Assignment: Report each line from the data below that holds the word "Вороного".

[Plain-text document sources]
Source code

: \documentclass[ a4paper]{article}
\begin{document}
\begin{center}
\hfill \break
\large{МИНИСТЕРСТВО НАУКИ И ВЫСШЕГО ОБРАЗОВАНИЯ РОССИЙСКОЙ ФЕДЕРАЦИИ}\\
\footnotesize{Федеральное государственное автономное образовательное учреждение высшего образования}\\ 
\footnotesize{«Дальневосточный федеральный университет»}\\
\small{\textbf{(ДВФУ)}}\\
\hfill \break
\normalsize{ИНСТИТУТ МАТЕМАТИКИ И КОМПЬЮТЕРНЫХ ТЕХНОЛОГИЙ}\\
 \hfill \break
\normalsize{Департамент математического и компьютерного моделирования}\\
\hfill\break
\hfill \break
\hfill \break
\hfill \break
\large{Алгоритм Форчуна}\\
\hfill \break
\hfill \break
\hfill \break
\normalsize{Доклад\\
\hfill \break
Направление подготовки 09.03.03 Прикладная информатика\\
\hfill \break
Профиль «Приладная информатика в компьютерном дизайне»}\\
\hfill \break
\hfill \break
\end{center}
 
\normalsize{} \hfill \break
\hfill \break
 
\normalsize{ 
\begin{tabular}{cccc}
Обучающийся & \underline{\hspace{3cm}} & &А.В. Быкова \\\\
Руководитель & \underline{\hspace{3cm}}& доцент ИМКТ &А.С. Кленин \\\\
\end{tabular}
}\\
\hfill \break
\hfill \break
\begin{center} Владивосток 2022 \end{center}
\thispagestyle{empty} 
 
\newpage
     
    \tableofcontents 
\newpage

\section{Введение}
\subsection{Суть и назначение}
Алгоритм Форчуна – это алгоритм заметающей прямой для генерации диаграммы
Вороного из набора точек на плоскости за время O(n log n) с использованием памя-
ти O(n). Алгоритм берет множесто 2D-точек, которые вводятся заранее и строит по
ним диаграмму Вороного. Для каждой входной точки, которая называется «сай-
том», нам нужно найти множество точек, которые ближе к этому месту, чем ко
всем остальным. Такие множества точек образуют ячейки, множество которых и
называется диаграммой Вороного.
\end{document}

---

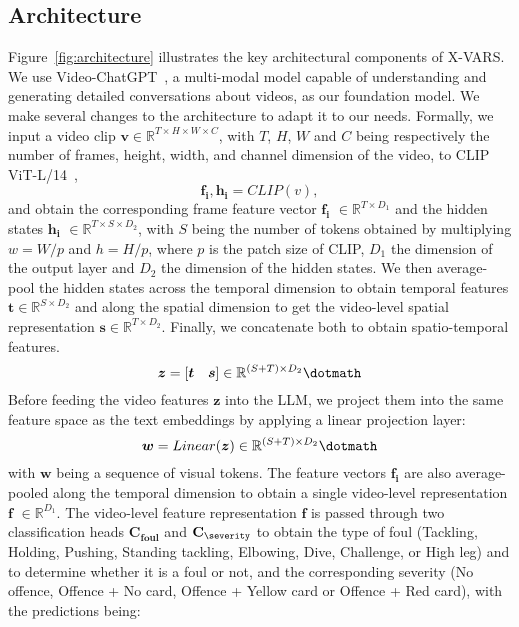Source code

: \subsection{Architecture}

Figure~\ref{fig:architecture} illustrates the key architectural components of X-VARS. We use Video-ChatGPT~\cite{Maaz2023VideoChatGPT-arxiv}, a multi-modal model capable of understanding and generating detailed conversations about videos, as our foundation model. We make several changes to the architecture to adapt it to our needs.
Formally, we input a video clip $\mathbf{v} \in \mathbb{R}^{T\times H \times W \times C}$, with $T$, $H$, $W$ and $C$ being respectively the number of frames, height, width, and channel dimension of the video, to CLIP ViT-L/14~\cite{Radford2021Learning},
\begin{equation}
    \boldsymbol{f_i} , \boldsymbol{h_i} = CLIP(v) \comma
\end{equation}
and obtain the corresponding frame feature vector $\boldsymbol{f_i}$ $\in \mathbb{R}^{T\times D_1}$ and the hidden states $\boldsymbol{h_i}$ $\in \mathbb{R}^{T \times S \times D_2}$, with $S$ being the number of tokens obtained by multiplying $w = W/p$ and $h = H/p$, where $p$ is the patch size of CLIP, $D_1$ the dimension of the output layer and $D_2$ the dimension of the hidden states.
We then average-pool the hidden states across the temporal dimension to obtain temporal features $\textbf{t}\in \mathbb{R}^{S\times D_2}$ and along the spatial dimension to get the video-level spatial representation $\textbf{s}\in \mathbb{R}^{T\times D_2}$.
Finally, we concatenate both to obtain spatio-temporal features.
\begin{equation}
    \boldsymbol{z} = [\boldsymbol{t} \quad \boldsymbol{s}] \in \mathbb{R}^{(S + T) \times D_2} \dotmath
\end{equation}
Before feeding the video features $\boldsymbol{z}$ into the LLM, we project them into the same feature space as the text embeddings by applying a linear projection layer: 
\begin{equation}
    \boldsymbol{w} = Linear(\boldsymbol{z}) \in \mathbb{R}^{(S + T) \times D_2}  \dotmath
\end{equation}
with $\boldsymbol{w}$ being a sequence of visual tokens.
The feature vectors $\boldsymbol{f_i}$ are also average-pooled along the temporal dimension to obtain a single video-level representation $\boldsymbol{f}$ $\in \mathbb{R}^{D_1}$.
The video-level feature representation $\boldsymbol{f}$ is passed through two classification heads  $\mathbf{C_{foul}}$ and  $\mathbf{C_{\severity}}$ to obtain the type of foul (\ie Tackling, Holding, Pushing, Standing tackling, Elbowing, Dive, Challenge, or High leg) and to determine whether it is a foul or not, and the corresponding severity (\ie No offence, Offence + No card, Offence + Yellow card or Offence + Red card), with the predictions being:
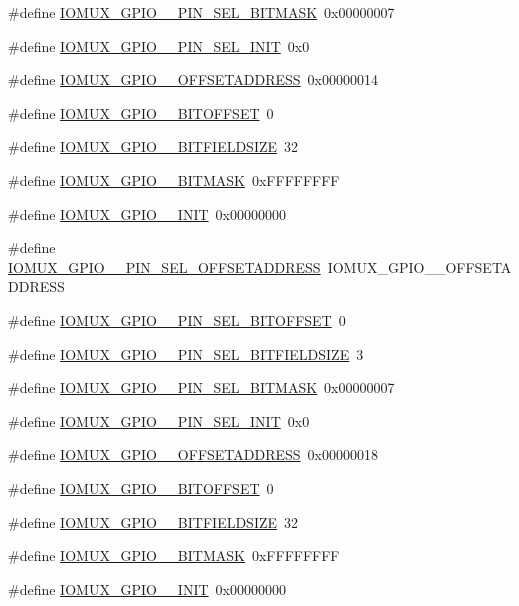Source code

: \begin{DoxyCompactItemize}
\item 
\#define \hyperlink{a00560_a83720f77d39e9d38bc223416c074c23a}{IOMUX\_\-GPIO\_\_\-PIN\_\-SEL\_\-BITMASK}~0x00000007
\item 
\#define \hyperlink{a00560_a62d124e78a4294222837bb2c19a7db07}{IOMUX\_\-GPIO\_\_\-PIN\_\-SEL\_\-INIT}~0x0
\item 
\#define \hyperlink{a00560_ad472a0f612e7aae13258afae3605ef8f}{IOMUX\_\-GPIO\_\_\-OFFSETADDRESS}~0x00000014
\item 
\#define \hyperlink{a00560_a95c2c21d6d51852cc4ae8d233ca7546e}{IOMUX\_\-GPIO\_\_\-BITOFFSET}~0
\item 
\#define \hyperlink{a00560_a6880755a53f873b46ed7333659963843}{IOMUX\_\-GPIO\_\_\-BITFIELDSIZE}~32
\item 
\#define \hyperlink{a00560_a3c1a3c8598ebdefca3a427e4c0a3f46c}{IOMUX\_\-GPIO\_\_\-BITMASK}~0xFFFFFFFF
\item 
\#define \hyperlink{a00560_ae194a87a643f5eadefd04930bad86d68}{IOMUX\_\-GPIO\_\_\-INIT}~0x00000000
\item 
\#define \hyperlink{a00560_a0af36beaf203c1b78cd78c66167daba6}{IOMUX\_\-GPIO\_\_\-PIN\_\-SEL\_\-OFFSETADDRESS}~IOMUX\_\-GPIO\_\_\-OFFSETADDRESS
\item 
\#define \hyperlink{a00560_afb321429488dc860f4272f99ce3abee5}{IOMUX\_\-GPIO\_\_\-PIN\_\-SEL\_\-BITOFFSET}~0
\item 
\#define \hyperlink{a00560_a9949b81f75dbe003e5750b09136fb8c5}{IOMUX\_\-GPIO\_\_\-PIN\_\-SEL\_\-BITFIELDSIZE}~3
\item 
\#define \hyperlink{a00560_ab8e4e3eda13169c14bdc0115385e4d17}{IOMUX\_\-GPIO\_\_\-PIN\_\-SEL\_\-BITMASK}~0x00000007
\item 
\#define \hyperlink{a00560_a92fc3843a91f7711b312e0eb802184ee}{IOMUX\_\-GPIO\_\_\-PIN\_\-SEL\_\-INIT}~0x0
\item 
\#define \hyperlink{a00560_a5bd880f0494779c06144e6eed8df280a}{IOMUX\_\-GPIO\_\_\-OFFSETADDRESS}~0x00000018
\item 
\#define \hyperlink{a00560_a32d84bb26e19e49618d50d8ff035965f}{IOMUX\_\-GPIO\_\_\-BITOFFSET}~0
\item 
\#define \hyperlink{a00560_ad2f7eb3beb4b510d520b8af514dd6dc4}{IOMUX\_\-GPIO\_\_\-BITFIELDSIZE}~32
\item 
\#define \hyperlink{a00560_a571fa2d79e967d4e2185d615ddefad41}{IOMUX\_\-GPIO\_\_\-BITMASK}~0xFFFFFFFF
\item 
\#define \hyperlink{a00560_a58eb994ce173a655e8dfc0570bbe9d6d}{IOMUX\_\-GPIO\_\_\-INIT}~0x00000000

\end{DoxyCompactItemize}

Answer box:
Вороного из набора точек на плоскости за время O(n log n) с использованием памя-
ним диаграмму Вороного. Для каждой входной точки, которая называется «сай-
называется диаграммой Вороного.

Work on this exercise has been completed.